Mira Grant, a w zasadzie Seanan McGuire, w “Przeglądzie Końca Świata” prezentuje dość ciekawą i nietypową wizję naszej przyszłości. Świat, w którym ludzkość nie musi przejmować się chorobami takimi, jak przeziębienie i rak, zostały one cudownie wyleczone. Pojawiło się jednak dużo poważniejsze zmartwienie – zombie. Na skutek kombinacji dwóch cudownych lekarstw wytworzył się nowy rodzaj wirusa, Kellis-Amberlee, który powoduje, że każdy nim zarażony wkrótce po śmierci przemienia się w zombie.

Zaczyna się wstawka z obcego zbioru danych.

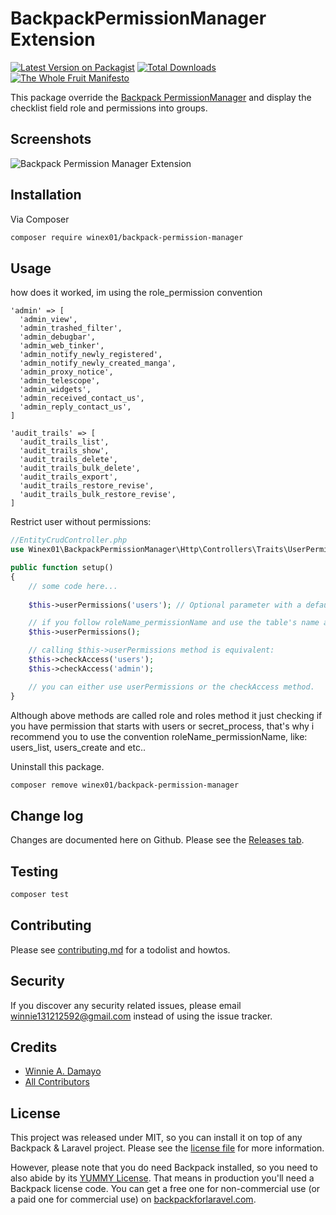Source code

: # BackpackPermissionManager Extension

[![Latest Version on Packagist][ico-version]][link-packagist]
[![Total Downloads][ico-downloads]][link-downloads]
[![The Whole Fruit Manifesto](https://img.shields.io/badge/writing%20standard-the%20whole%20fruit-brightgreen)](https://github.com/the-whole-fruit/manifesto)

This package override the [Backpack PermissionManager](https://github.com/Laravel-Backpack/PermissionManager) and display the checklist field role and permissions into groups. 

## Screenshots
![Backpack Permission Manager Extension](https://github.com/user-attachments/assets/8f7c74e9-134b-4394-ba2a-fef8b51716fd)


## Installation

Via Composer

``` bash
composer require winex01/backpack-permission-manager
```

## Usage
how does it worked, im using the role_permission convention
```
'admin' => [
  'admin_view',
  'admin_trashed_filter', 
  'admin_debugbar', 
  'admin_web_tinker', 
  'admin_notify_newly_registered',
  'admin_notify_newly_created_manga',
  'admin_proxy_notice',
  'admin_telescope',
  'admin_widgets',
  'admin_received_contact_us',
  'admin_reply_contact_us',
]

'audit_trails' => [
  'audit_trails_list',
  'audit_trails_show', 
  'audit_trails_delete',
  'audit_trails_bulk_delete',
  'audit_trails_export',
  'audit_trails_restore_revise',
  'audit_trails_bulk_restore_revise', 
]
```

Restrict user without permissions:
```php
//EntityCrudController.php
use Winex01\BackpackPermissionManager\Http\Controllers\Traits\UserPermissions;

public function setup()
{
    // some code here...
    
    $this->userPermissions('users'); // Optional parameter with a default value of current model tables name.

    // if you follow roleName_permissionName and use the table's name as your roleName then you can leave it empty.
    $this->userPermissions();

    // calling $this->userPermissions method is equivalent:
    $this->checkAccess('users');
    $this->checkAccess('admin');

    // you can either use userPermissions or the checkAccess method.
}

```
Although above methods are called role and roles method it just checking if you have permission that starts with users or secret_process, that's why i recommend you to use the convention roleName_permissionName, like: users_list, users_create and etc..

Uninstall this package. 
```bash
composer remove winex01/backpack-permission-manager
```

## Change log

Changes are documented here on Github. Please see the [Releases tab](https://github.com/winex01/backpack-permission-manager/releases).

## Testing

``` bash
composer test
```

## Contributing

Please see [contributing.md](contributing.md) for a todolist and howtos.

## Security

If you discover any security related issues, please email winnie131212592@gmail.com instead of using the issue tracker.

## Credits

- [Winnie A. Damayo][link-author]
- [All Contributors][link-contributors]

## License

This project was released under MIT, so you can install it on top of any Backpack & Laravel project. Please see the [license file](license.md) for more information. 

However, please note that you do need Backpack installed, so you need to also abide by its [YUMMY License](https://github.com/Laravel-Backpack/CRUD/blob/master/LICENSE.md). That means in production you'll need a Backpack license code. You can get a free one for non-commercial use (or a paid one for commercial use) on [backpackforlaravel.com](https://backpackforlaravel.com).


[ico-version]: https://img.shields.io/packagist/v/winex01/backpack-permission-manager.svg?style=flat-square
[ico-downloads]: https://img.shields.io/packagist/dt/winex01/backpack-permission-manager.svg?style=flat-square

[link-packagist]: https://packagist.org/packages/winex01/backpack-permission-manager
[link-downloads]: https://packagist.org/packages/winex01/backpack-permission-manager
[link-author]: https://github.com/winex01
[link-contributors]: ../../contributors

Świat w “Przeglądzie…” to również świat, w którym internet i blogi pełnią rolę najważniejszego, i w zasadzie jedynego źródła informacji. Tuż po wybuchu epidemii, to one okazały się być jedyną ostoją dziennikarskiej wiarygodności i rzetelności. I właśnie z punktu widzenia dwójki blogerów, rodzeństwa Masonów – Shauna i Georgii, przychodzi nam śledzić akcję całej powieści. Panna Mason otrzymała tak na imię na cześć George’a Romero, obwołanego bohaterem narodowym USA, gdyż bez znajomości jego filmów, ludzkość niechybnie poniosłaby klęskę w starciu z nieumarłymi.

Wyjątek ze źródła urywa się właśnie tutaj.